Già, dimentichiamo sempre, in preda ai numeri delle cronache e all’ansia, che qualche harrag la faccia franca, che dietro questa emorragia di giovani vi è un Paese, il più grande d’Africa, secondo fornitore di energia all’Europa dopo la Russia. Cosa avviene dall’altra parte del mare? La crisi petrolifera ha inciso sull’economia algerina. I prezzi sono aumentati, il potere d’acquisto è diminuito e tutto questo si va sedimentando su una disoccupazione endemica che soffoca le classi sociali medio-basse. Le elezioni legislative del maggio scorso hanno visto una debole affluenza attestatasi al 35% e due milioni di schede bianche, segno della disaffezione crescente verso il potere di cambiamento della realtà da parte della politica. I risultati hanno visto una vittoria non entusiastica del partito del Presidente Bouteflika (al potere dal 1999), che si è aggiudicato 164 seggi in Parlamento su 462, e un senso di déjà-vu.
Il Paese dal di fuori sembra una democrazia sana e funzionante. Cosa manca ad un paese ricco di giacimenti petroliferi e gas, baciato dal sole, con un’estensione tale da contenere al suo interno climi e paesaggi che vanno dal deserto alla montagna, dalle coste sabbiose o frastagliate alle fertili campagne?

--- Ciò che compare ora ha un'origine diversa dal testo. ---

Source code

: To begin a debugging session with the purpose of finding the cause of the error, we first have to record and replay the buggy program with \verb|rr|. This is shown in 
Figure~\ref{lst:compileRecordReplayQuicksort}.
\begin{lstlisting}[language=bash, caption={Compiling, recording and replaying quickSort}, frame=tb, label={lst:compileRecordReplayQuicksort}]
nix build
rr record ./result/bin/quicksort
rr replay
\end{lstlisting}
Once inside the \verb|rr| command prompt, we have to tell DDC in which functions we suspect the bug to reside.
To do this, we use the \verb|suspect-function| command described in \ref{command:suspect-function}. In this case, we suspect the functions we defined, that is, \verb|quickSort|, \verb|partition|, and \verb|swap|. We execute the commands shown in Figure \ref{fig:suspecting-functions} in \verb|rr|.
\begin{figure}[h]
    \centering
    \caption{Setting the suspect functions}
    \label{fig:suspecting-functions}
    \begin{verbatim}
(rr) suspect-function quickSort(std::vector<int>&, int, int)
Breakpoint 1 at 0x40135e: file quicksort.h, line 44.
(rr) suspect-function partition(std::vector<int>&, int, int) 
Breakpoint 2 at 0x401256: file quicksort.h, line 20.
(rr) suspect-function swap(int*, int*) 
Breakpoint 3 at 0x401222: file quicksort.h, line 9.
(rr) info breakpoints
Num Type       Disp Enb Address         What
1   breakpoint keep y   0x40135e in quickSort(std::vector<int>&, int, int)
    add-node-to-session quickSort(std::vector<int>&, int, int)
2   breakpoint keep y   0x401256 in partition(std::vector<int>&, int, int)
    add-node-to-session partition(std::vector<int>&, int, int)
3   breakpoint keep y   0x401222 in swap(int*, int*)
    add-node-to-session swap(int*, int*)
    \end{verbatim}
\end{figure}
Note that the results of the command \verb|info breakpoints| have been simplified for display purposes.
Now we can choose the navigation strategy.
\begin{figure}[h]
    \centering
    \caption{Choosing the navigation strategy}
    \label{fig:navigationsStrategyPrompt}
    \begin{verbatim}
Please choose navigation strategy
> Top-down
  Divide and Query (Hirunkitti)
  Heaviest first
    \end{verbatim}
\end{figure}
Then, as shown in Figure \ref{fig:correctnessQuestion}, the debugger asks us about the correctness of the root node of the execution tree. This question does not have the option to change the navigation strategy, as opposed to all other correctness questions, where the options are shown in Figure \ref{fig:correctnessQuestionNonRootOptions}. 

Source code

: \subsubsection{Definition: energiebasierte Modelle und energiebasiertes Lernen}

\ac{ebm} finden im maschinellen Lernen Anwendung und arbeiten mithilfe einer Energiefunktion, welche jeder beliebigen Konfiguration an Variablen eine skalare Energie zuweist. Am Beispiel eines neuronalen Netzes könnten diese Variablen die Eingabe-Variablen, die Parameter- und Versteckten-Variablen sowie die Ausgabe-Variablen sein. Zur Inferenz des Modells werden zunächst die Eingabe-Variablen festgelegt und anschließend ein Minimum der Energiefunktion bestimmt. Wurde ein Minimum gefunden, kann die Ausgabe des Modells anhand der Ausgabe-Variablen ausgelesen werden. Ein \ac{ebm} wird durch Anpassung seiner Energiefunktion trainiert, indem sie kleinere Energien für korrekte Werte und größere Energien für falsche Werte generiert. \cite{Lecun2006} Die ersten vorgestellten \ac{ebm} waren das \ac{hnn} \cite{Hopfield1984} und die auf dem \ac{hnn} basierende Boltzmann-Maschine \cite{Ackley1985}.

Per non tacere delle ricchezze di un patrimonio culturale sconosciuto ai più, per via di un settore turistico che stenta ad essere incoraggiato: Tipaza, Djamila, Timgad sono solo alcuni esempi di antiche città romane incantevoli da visitare. Cosa blocca gli ingranaggi e costringe chi può a partire legalmente e chi è meno fortunato a farlo per vie illegali?
Un sistema di corruzione collaudato da troppo tempo, incancrenito oramai, difficile da immaginare per chi non lo respira quotidianamente, anche nelle piccole cose. Un harrag arrivato a luglio in Sardegna è partito perché non è riuscito a ricevere adeguate cure dopo un incidente stradale. I diritti vanno di pari passo con lo status sociale, e non è facile accettare con rassegnazione le perenni disuguaglianze e le ingiustizie. Così c’è chi ha sogni troppo grandi rispetto ad una vita così piccola di cui sente l’immane peso e fa di tutto per andarsene. E c’è chi non ha poi grandi sogni, e si unisce ai partenti perché la sua vita non ha peso e perciò, tanto vale giocarsi una carta, a costo di comprarsi, con quei mille euro utili alla traversata, la morte.
Arianna Obinu – Ricercatrice ed autrice della monografia “Harraga, il sogno europeo passa dalla Sardegna”
(admaioramedia.it)
One Comment
Daniela Lampis
Ma quali crisi economiche algerine, non mi pare che in Sardegna ci sia tutto questo lavoro. Chi vuole migliorare le proprie condizioni và in altri paesi con mezzi legali come fanno tutti, questi sono delinquenti, gentaglia.